§ Action item
What you return should match the entries below exactly, only without the images.

§ Collected data entries
- Opening Delimiter -
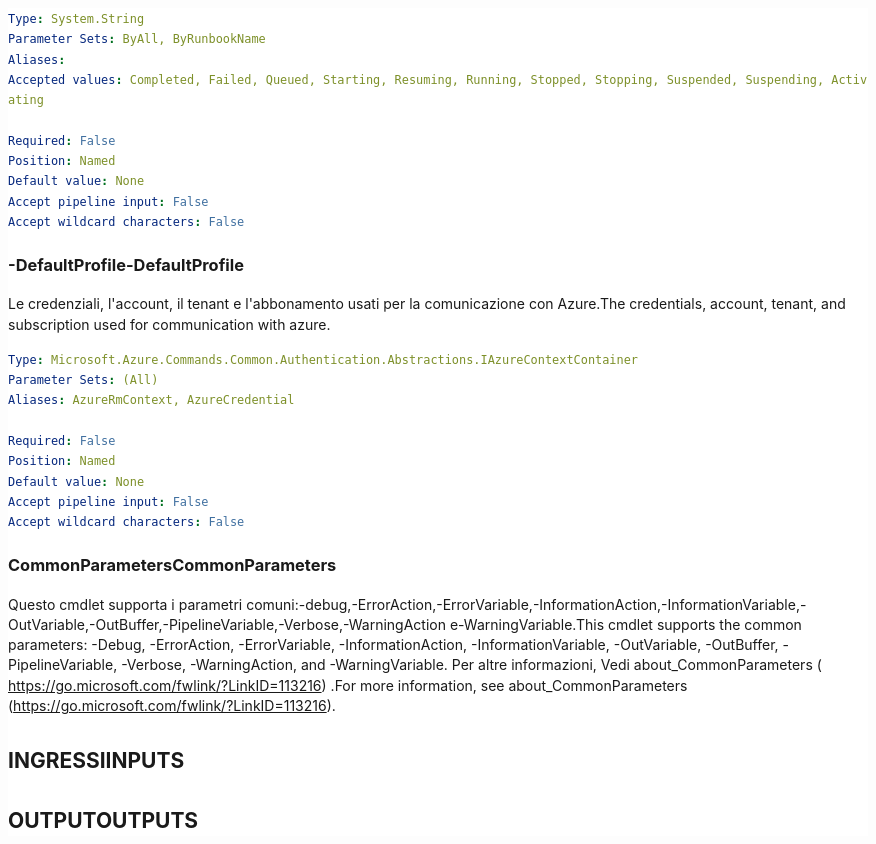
 ```yaml
Type: System.String
Parameter Sets: ByAll, ByRunbookName
Aliases: 
Accepted values: Completed, Failed, Queued, Starting, Resuming, Running, Stopped, Stopping, Suspended, Suspending, Activating

Required: False
Position: Named
Default value: None
Accept pipeline input: False
Accept wildcard characters: False
```

### <span data-ttu-id="c6e40-148">-DefaultProfile</span><span class="sxs-lookup"><span data-stu-id="c6e40-148">-DefaultProfile</span></span>
<span data-ttu-id="c6e40-149">Le credenziali, l'account, il tenant e l'abbonamento usati per la comunicazione con Azure.</span><span class="sxs-lookup"><span data-stu-id="c6e40-149">The credentials, account, tenant, and subscription used for communication with azure.</span></span>

```yaml
Type: Microsoft.Azure.Commands.Common.Authentication.Abstractions.IAzureContextContainer
Parameter Sets: (All)
Aliases: AzureRmContext, AzureCredential

Required: False
Position: Named
Default value: None
Accept pipeline input: False
Accept wildcard characters: False
```

### <span data-ttu-id="c6e40-150">CommonParameters</span><span class="sxs-lookup"><span data-stu-id="c6e40-150">CommonParameters</span></span>
<span data-ttu-id="c6e40-151">Questo cmdlet supporta i parametri comuni:-debug,-ErrorAction,-ErrorVariable,-InformationAction,-InformationVariable,-OutVariable,-OutBuffer,-PipelineVariable,-Verbose,-WarningAction e-WarningVariable.</span><span class="sxs-lookup"><span data-stu-id="c6e40-151">This cmdlet supports the common parameters: -Debug, -ErrorAction, -ErrorVariable, -InformationAction, -InformationVariable, -OutVariable, -OutBuffer, -PipelineVariable, -Verbose, -WarningAction, and -WarningVariable.</span></span> <span data-ttu-id="c6e40-152">Per altre informazioni, Vedi about_CommonParameters ( https://go.microsoft.com/fwlink/?LinkID=113216) .</span><span class="sxs-lookup"><span data-stu-id="c6e40-152">For more information, see about_CommonParameters (https://go.microsoft.com/fwlink/?LinkID=113216).</span></span>

## <span data-ttu-id="c6e40-153">INGRESSI</span><span class="sxs-lookup"><span data-stu-id="c6e40-153">INPUTS</span></span>

## <span data-ttu-id="c6e40-154">OUTPUT</span><span class="sxs-lookup"><span data-stu-id="c6e40-154">OUTPUTS</span></span>
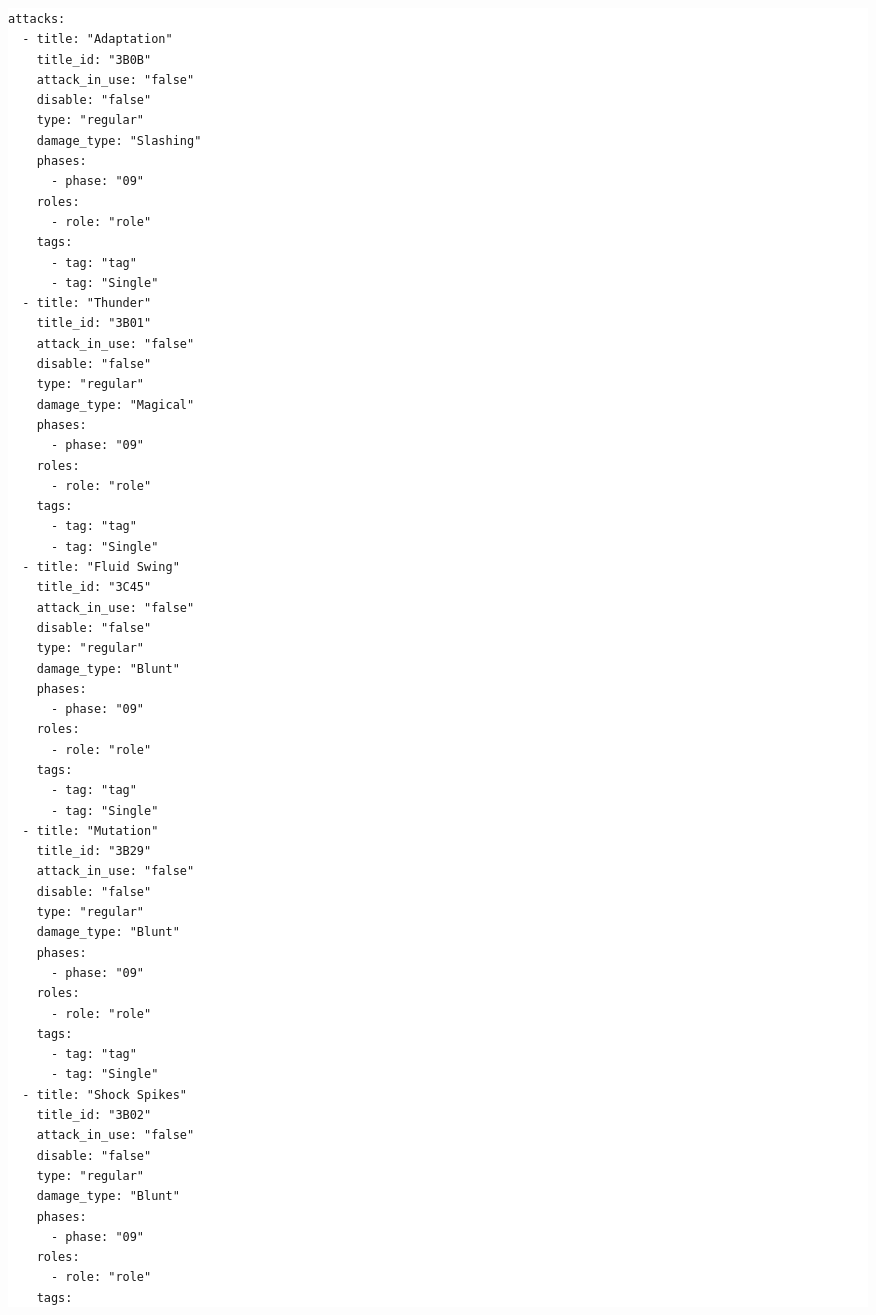     attacks:
      - title: "Adaptation"
        title_id: "3B0B"
        attack_in_use: "false"
        disable: "false"
        type: "regular"
        damage_type: "Slashing"
        phases:
          - phase: "09"
        roles:
          - role: "role"
        tags:
          - tag: "tag"
          - tag: "Single"
      - title: "Thunder"
        title_id: "3B01"
        attack_in_use: "false"
        disable: "false"
        type: "regular"
        damage_type: "Magical"
        phases:
          - phase: "09"
        roles:
          - role: "role"
        tags:
          - tag: "tag"
          - tag: "Single"
      - title: "Fluid Swing"
        title_id: "3C45"
        attack_in_use: "false"
        disable: "false"
        type: "regular"
        damage_type: "Blunt"
        phases:
          - phase: "09"
        roles:
          - role: "role"
        tags:
          - tag: "tag"
          - tag: "Single"
      - title: "Mutation"
        title_id: "3B29"
        attack_in_use: "false"
        disable: "false"
        type: "regular"
        damage_type: "Blunt"
        phases:
          - phase: "09"
        roles:
          - role: "role"
        tags:
          - tag: "tag"
          - tag: "Single"
      - title: "Shock Spikes"
        title_id: "3B02"
        attack_in_use: "false"
        disable: "false"
        type: "regular"
        damage_type: "Blunt"
        phases:
          - phase: "09"
        roles:
          - role: "role"
        tags:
- Closing Delimiter -
§ Task solution
 ```yaml
Type: System.String
Parameter Sets: ByAll, ByRunbookName
Aliases: 
Accepted values: Completed, Failed, Queued, Starting, Resuming, Running, Stopped, Stopping, Suspended, Suspending, Activating

Required: False
Position: Named
Default value: None
Accept pipeline input: False
Accept wildcard characters: False
```

### <span data-ttu-id="c6e40-148">-DefaultProfile</span><span class="sxs-lookup"><span data-stu-id="c6e40-148">-DefaultProfile</span></span>
<span data-ttu-id="c6e40-149">Le credenziali, l'account, il tenant e l'abbonamento usati per la comunicazione con Azure.</span><span class="sxs-lookup"><span data-stu-id="c6e40-149">The credentials, account, tenant, and subscription used for communication with azure.</span></span>

```yaml
Type: Microsoft.Azure.Commands.Common.Authentication.Abstractions.IAzureContextContainer
Parameter Sets: (All)
Aliases: AzureRmContext, AzureCredential

Required: False
Position: Named
Default value: None
Accept pipeline input: False
Accept wildcard characters: False
```

### <span data-ttu-id="c6e40-150">CommonParameters</span><span class="sxs-lookup"><span data-stu-id="c6e40-150">CommonParameters</span></span>
<span data-ttu-id="c6e40-151">Questo cmdlet supporta i parametri comuni:-debug,-ErrorAction,-ErrorVariable,-InformationAction,-InformationVariable,-OutVariable,-OutBuffer,-PipelineVariable,-Verbose,-WarningAction e-WarningVariable.</span><span class="sxs-lookup"><span data-stu-id="c6e40-151">This cmdlet supports the common parameters: -Debug, -ErrorAction, -ErrorVariable, -InformationAction, -InformationVariable, -OutVariable, -OutBuffer, -PipelineVariable, -Verbose, -WarningAction, and -WarningVariable.</span></span> <span data-ttu-id="c6e40-152">Per altre informazioni, Vedi about_CommonParameters ( https://go.microsoft.com/fwlink/?LinkID=113216) .</span><span class="sxs-lookup"><span data-stu-id="c6e40-152">For more information, see about_CommonParameters (https://go.microsoft.com/fwlink/?LinkID=113216).</span></span>

## <span data-ttu-id="c6e40-153">INGRESSI</span><span class="sxs-lookup"><span data-stu-id="c6e40-153">INPUTS</span></span>

## <span data-ttu-id="c6e40-154">OUTPUT</span><span class="sxs-lookup"><span data-stu-id="c6e40-154">OUTPUTS</span></span>
     attacks:
      - title: "Adaptation"
        title_id: "3B0B"
        attack_in_use: "false"
        disable: "false"
        type: "regular"
        damage_type: "Slashing"
        phases:
          - phase: "09"
        roles:
          - role: "role"
        tags:
          - tag: "tag"
          - tag: "Single"
      - title: "Thunder"
        title_id: "3B01"
        attack_in_use: "false"
        disable: "false"
        type: "regular"
        damage_type: "Magical"
        phases:
          - phase: "09"
        roles:
          - role: "role"
        tags:
          - tag: "tag"
          - tag: "Single"
      - title: "Fluid Swing"
        title_id: "3C45"
        attack_in_use: "false"
        disable: "false"
        type: "regular"
        damage_type: "Blunt"
        phases:
          - phase: "09"
        roles:
          - role: "role"
        tags:
          - tag: "tag"
          - tag: "Single"
      - title: "Mutation"
        title_id: "3B29"
        attack_in_use: "false"
        disable: "false"
        type: "regular"
        damage_type: "Blunt"
        phases:
          - phase: "09"
        roles:
          - role: "role"
        tags:
          - tag: "tag"
          - tag: "Single"
      - title: "Shock Spikes"
        title_id: "3B02"
        attack_in_use: "false"
        disable: "false"
        type: "regular"
        damage_type: "Blunt"
        phases:
          - phase: "09"
        roles:
          - role: "role"
        tags:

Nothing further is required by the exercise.